### Saved data entries:
——
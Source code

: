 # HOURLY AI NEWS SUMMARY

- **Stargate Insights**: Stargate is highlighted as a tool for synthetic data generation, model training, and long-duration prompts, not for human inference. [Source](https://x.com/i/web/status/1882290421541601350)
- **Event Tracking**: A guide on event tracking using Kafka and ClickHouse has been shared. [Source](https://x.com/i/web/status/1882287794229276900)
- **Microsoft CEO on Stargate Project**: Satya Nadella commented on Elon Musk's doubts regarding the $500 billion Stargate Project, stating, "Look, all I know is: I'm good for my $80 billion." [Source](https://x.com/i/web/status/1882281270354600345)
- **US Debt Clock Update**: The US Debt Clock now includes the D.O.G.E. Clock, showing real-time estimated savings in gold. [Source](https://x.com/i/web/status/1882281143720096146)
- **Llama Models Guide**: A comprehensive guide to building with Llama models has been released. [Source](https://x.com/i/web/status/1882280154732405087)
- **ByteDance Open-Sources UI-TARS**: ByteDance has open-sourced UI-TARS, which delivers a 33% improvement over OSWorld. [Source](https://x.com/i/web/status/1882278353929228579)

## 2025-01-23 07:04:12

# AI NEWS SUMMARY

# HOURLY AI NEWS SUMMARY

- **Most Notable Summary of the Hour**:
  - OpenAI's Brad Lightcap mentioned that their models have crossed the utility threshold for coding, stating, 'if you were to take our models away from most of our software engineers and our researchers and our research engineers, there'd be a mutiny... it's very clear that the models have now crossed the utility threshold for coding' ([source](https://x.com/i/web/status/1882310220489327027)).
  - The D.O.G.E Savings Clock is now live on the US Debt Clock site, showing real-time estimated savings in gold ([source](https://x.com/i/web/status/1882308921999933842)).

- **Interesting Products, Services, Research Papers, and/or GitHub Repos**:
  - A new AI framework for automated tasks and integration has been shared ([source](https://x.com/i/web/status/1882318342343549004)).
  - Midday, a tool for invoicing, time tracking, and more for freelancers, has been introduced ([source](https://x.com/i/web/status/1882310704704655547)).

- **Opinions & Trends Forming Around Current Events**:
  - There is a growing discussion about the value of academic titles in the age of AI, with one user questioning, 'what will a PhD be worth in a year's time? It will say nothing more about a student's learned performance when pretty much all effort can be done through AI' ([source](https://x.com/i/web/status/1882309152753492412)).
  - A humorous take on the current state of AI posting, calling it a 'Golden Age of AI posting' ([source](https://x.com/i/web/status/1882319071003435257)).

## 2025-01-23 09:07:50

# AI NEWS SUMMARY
——
### Goal of the exercise:
The required answer is the run of lines above, starting at the line with "- **Llama Models" and ending at the line with "- **Most Notable", reproduced exactly with both ends.

### Written response:
- **Llama Models Guide**: A comprehensive guide to building with Llama models has been released. [Source](https://x.com/i/web/status/1882280154732405087)
- **ByteDance Open-Sources UI-TARS**: ByteDance has open-sourced UI-TARS, which delivers a 33% improvement over OSWorld. [Source](https://x.com/i/web/status/1882278353929228579)

## 2025-01-23 07:04:12

# AI NEWS SUMMARY

# HOURLY AI NEWS SUMMARY

- **Most Notable Summary of the Hour**:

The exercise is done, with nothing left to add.